Sweden’s state-owned gambling monopoly faces an unprecedented challenge this week that could open up the Nordic country’s lucrative betting industry to international competition.
Swedish online gambling company Betsson will open a high street betting shop in Stockholm on Friday, deliberately breaching laws which state all bookmakers must be run by Svenska Spel, the state monopoly.
Betsson has not only decided to break the law, but has also publicly challenged the government to prosecute it if it dares. “We are calling their bluff,” said Pontus Lindwall, chief executive.
The Swedish government is under growing pressure from the European Commission to open the gambling market to competition in accordance with EU rules on the free movement of services.

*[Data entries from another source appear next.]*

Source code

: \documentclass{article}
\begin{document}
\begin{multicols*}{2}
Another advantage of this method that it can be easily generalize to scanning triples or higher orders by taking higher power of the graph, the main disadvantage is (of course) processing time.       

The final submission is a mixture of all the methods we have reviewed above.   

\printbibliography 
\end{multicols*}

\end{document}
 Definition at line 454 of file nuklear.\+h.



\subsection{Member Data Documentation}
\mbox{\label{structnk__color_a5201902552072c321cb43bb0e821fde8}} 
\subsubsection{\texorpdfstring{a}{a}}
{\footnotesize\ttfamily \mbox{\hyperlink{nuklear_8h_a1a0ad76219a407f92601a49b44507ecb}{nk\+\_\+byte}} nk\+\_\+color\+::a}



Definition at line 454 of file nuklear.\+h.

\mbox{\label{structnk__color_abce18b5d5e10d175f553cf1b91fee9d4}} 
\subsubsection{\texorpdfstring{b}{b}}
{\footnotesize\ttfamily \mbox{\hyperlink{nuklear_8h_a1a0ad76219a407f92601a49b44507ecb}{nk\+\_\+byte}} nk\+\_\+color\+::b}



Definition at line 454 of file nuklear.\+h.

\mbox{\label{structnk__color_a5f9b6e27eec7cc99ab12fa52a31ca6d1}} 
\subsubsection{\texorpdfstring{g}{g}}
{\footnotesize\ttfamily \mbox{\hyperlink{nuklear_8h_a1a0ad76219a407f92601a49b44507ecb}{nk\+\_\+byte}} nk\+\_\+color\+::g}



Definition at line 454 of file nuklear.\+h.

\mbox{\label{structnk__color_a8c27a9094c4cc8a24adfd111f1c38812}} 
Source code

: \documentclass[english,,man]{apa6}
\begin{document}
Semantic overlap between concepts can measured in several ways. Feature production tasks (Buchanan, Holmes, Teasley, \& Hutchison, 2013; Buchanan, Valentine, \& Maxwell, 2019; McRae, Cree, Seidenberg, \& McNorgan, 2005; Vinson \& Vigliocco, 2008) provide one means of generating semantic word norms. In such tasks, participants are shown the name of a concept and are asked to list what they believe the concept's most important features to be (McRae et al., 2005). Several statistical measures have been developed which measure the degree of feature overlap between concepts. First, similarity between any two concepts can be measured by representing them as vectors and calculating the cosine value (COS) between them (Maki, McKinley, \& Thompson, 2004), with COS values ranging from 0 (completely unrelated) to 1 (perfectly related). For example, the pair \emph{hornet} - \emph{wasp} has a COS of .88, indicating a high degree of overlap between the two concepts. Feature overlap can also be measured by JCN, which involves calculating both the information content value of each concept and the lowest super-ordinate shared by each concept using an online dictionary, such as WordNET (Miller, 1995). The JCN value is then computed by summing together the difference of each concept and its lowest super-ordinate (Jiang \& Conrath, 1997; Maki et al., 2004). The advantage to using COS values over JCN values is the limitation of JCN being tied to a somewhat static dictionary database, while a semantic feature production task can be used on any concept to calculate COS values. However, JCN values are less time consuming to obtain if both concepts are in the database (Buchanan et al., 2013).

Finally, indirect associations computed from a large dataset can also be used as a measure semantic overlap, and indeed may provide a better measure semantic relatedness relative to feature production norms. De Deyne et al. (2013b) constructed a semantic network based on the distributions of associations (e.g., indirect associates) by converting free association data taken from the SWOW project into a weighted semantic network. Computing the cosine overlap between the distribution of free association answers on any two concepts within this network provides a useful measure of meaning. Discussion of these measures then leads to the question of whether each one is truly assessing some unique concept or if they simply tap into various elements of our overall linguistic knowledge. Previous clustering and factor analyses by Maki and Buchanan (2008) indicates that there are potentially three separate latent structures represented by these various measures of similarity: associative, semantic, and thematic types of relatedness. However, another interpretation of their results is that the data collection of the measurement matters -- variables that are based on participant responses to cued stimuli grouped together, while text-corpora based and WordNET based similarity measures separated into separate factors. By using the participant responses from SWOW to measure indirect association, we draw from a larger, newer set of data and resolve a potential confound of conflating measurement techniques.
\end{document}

The Commission asked Sweden last year to amend its gambling laws or face possible referral to the European Court of Justice. Sweden joined the EU in 1995.
Mr Lindwall said Brussels’ stance meant the government would not dare to prosecute Betsson for opening its betting shop as it would not want to be seen to be blatantly picking a fight with the EU.
Online gambling companies such as Betsson are able to provide internet-based betting in Sweden via offshore registered companies. Betsson is registered in Malta and EU-authorised.
But they are unable to build a high street presence even though Svenska Spel has been permitted by the government to develop online gambling operations.
Sweden’s centre-right government, which was elected in 2006 on a business friendly, free-market platform, has stated it wants to privatise parts of the betting monopoly.
But at the same time it has shunned EU pressure to amend the laws, saying some state control is needed to ensure the gambling industry is properly regulated to prevent addiction, illegal operators and associated fraud.
Mr Lindwall accused the government of deliberately slowing down the process. “The government just wants to retain a source of revenue. That is not legal grounds to keep the monopoly,” he said.
Svenska Spel reported a profit of SEK 5.2bn (USD 880m) in 2007, of which SEK 3.6bn was paid to the state treasury and the remainder to areas such as the Swedish Sports Federation and youth programmes.
Christofer Fjellner, a representative in the European Parliament for the governing Moderate party, agreed the finance ministry was putting revenues ahead of its commitment to free markets.
“They seem to hope that by doing minor changes they might be able to convince the EU that they can keep the monopoly. They have 5.2bn reasons to keep the market closed,” he observed.
The finance ministry declined to comment, saying regulation of the gambling industry was up to the Gaming Board.
Sweden is not the only EU member under pressure from the European Commission to open its gambling industry.
France and Greece have been warned not to bar foreign competitors or face lawsuits. Italy was forced to open its market by the EU in March 2007. Denmark, Austria, Hungary and Portugal also operate monopolies.